As for the question, I agree with noushy, i would feel very responsible about taking care of my parents first hand or hiring a personal nurse or caregiving working from home. This way, even if i have to work full time, i can still check on them everyday and spend even a few minutes with them each day just for hugs and kiss.

I hate the thought that they'll be lonely in some Home without their family or anyone they know in sight. Old folks can be very sensitive and they certainly need and deserve all the love we can give.

Mel Avila Alarilla said...

Hi Sameera,
Yes, Home For The Aged or Foster Homes were designed in western countries to free themselves of the care of their old folks. But Asians are more clanish and are closely knit as a family. Old folks are very sensitive and if you put them in Foster Homes, it's as if you condemned them to early death. But as they say, different strokes for different folks. Thanks for your valuable point of view my beautiful friend. How's your work going in Dubai? Thanks for your visit and God bless you and your loved ones always my beautiful friend. (You, with the most beautiful eyes and smile in the whole bloggersville)

Mel Avila Alarilla said...

Hi Noushy,
Oh, oh, I better be careful or I might find myself sinking deeper in my own quicksand. He, he, he, *lol*
I appreciate your visit here and your greetings my dear beautiful friend. I'm glad you put back your luscious lips on your profile. Next time probably we'll see your million dollar legs? He, he, he, *lol* But your BF might disapprove it. Oh my goodness, what have I got myself into? Well, let's just say you're both equally beautiful as far as I am concerned and nobody can take that away from me. Do I hear any complaint? I better go now while the going is still easier or I might stumble in my own pit. Thanks my dear beautiful friend for your visit. God bless you and your loved ones always.
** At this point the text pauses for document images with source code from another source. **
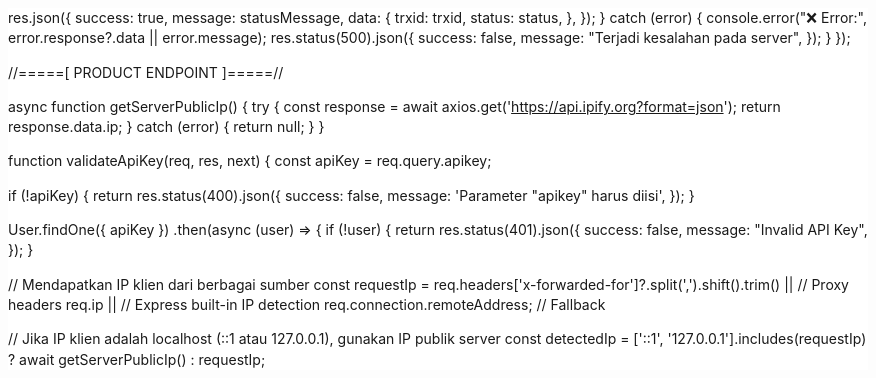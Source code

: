 res.json({
  success: true,
  message: statusMessage,
  data: {
    trxid: trxid,
    status: status,
  },
});
} catch (error) {
console.error("❌ Error:", error.response?.data || error.message);
res.status(500).json({
success: false,
message: "Terjadi kesalahan pada server",
});
}
});

//=====[ PRODUCT ENDPOINT ]=====//

async function getServerPublicIp() {
try {
const response = await axios.get('https://api.ipify.org?format=json');
return response.data.ip;
} catch (error) {
return null;
}
}

function validateApiKey(req, res, next) {
const apiKey = req.query.apikey;

if (!apiKey) {
return res.status(400).json({
success: false,
message: 'Parameter "apikey" harus diisi',
});
}

User.findOne({ apiKey })
.then(async (user) => {
if (!user) {
return res.status(401).json({
success: false,
message: "Invalid API Key",
});
}


  // Mendapatkan IP klien dari berbagai sumber
  const requestIp =
    req.headers['x-forwarded-for']?.split(',').shift().trim() || // Proxy headers
    req.ip || // Express built-in IP detection
    req.connection.remoteAddress; // Fallback

  // Jika IP klien adalah localhost (::1 atau 127.0.0.1), gunakan IP publik server
  const detectedIp = ['::1', '127.0.0.1'].includes(requestIp)
    ? await getServerPublicIp()
    : requestIp;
Mel Avila Alarilla said...

Hi Rache,
You have a very insightful point of view. Yes, our old folks deserve our love and care as they grow old. But Asia is different from the west. I also understand that if they can't take good care of their old folks because they can't afford caregivers, they might as well put them in Foster Homes or Care Givers Home. Thanks for your visit and valuable comment. God bless you and your loved ones always.

Farah Deen said...

Mel, wow this is some subject to discuss. i have never imagined or thought about sending any elderly in the family under the care of old folk's home. However, it all depends on the relationship we have in our family. close knit family wouldn't i guess, well, again depends. some of these old folks require special attention and care which might be impossible for their family members to take care of. however, personally, i would never ever ever send my grand parents or parents to such places, leaving them under the hands of strangers. I would rather employ a nurse or a trained staff and be in the home, right in front of my own eyes.
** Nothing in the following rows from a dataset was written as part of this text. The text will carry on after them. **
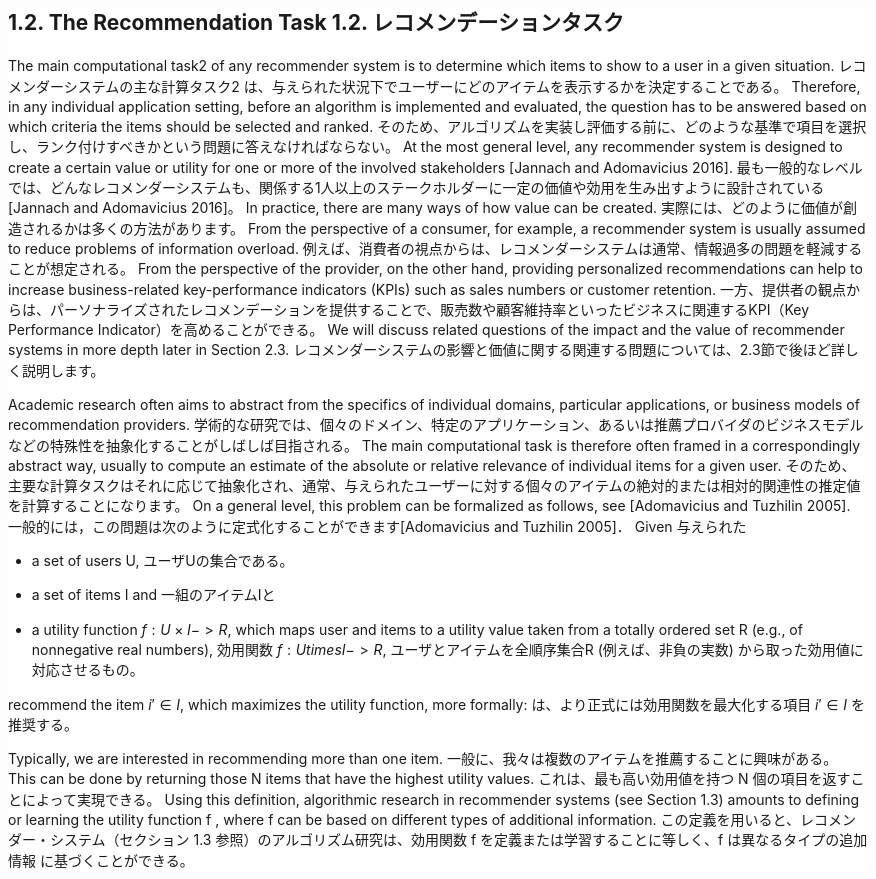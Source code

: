 ## 1.2. The Recommendation Task 1.2. レコメンデーションタスク

The main computational task2 of any recommender system is to determine which items to show to a user in a given situation.
レコメンダーシステムの主な計算タスク2 は、与えられた状況下でユーザーにどのアイテムを表示するかを決定することである。
Therefore, in any individual application setting, before an algorithm is implemented and evaluated, the question has to be answered based on which criteria the items should be selected and ranked.
そのため、アルゴリズムを実装し評価する前に、どのような基準で項目を選択し、ランク付けすべきかという問題に答えなければならない。
At the most general level, any recommender system is designed to create a certain value or utility for one or more of the involved stakeholders [Jannach and Adomavicius 2016].
最も一般的なレベルでは、どんなレコメンダーシステムも、関係する1人以上のステークホルダーに一定の価値や効用を生み出すように設計されている [Jannach and Adomavicius 2016]。
In practice, there are many ways of how value can be created.
実際には、どのように価値が創造されるかは多くの方法があります。
From the perspective of a consumer, for example, a recommender system is usually assumed to reduce problems of information overload.
例えば、消費者の視点からは、レコメンダーシステムは通常、情報過多の問題を軽減することが想定される。
From the perspective of the provider, on the other hand, providing personalized recommendations can help to increase business-related key-performance indicators (KPIs) such as sales numbers or customer retention.
一方、提供者の観点からは、パーソナライズされたレコメンデーションを提供することで、販売数や顧客維持率といったビジネスに関連するKPI（Key Performance Indicator）を高めることができる。
We will discuss related questions of the impact and the value of recommender systems in more depth later in Section 2.3.
レコメンダーシステムの影響と価値に関する関連する問題については、2.3節で後ほど詳しく説明します。

Academic research often aims to abstract from the specifics of individual domains, particular applications, or business models of recommendation providers.
学術的な研究では、個々のドメイン、特定のアプリケーション、あるいは推薦プロバイダのビジネスモデルなどの特殊性を抽象化することがしばしば目指される。
The main computational task is therefore often framed in a correspondingly abstract way, usually to compute an estimate of the absolute or relative relevance of individual items for a given user.
そのため、主要な計算タスクはそれに応じて抽象化され、通常、与えられたユーザーに対する個々のアイテムの絶対的または相対的関連性の推定値を計算することになります。
On a general level, this problem can be formalized as follows, see [Adomavicius and Tuzhilin 2005].
一般的には，この問題は次のように定式化することができます[Adomavicius and Tuzhilin 2005]．
Given
与えられた

- a set of users U, ユーザUの集合である。

- a set of items I and 一組のアイテムIと

- a utility function $f :U\times I -> R$, which maps user and items to a utility value taken from a totally ordered set R (e.g., of nonnegative real numbers), 効用関数 $f :Utimes I -> R$, ユーザとアイテムを全順序集合R (例えば、非負の実数) から取った効用値に対応させるもの。

recommend the item $i' \in I$, which maximizes the utility function, more formally:
は、より正式には効用関数を最大化する項目 $i' \in I$ を推奨する。

$$
\tag{1.1}
$$

Typically, we are interested in recommending more than one item.
一般に、我々は複数のアイテムを推薦することに興味がある。
This can be done by returning those N items that have the highest utility values.
これは、最も高い効用値を持つ N 個の項目を返すことによって実現できる。
Using this definition, algorithmic research in recommender systems (see Section 1.3) amounts to defining or learning the utility function f , where f can be based on different types of additional information.
この定義を用いると、レコメンダー・システム（セクション 1.3 参照）のアルゴリズム研究は、効用関数 f を定義または学習することに等しく、f は異なるタイプの追加情報 に基づくことができる。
besides, I don't think I have the heart to send people I love that way, i mean, they took care of us, no matter what happened, so, this is the time to pay them their good deeds...well..again depends...one may have their own pros and cons on this topic.

ceedy said...

With this current situation of the way people are working away from home - it will be a better idea to put them in foster homes.
First - the parents will have friends whom they can interact with rather than waiting for the son/daughter/in law to come home and lead a solitary life

Also for the kids - they are assured that parents will get immediate attention if something goes wrong.

But if it were possible to stay together nothing like it.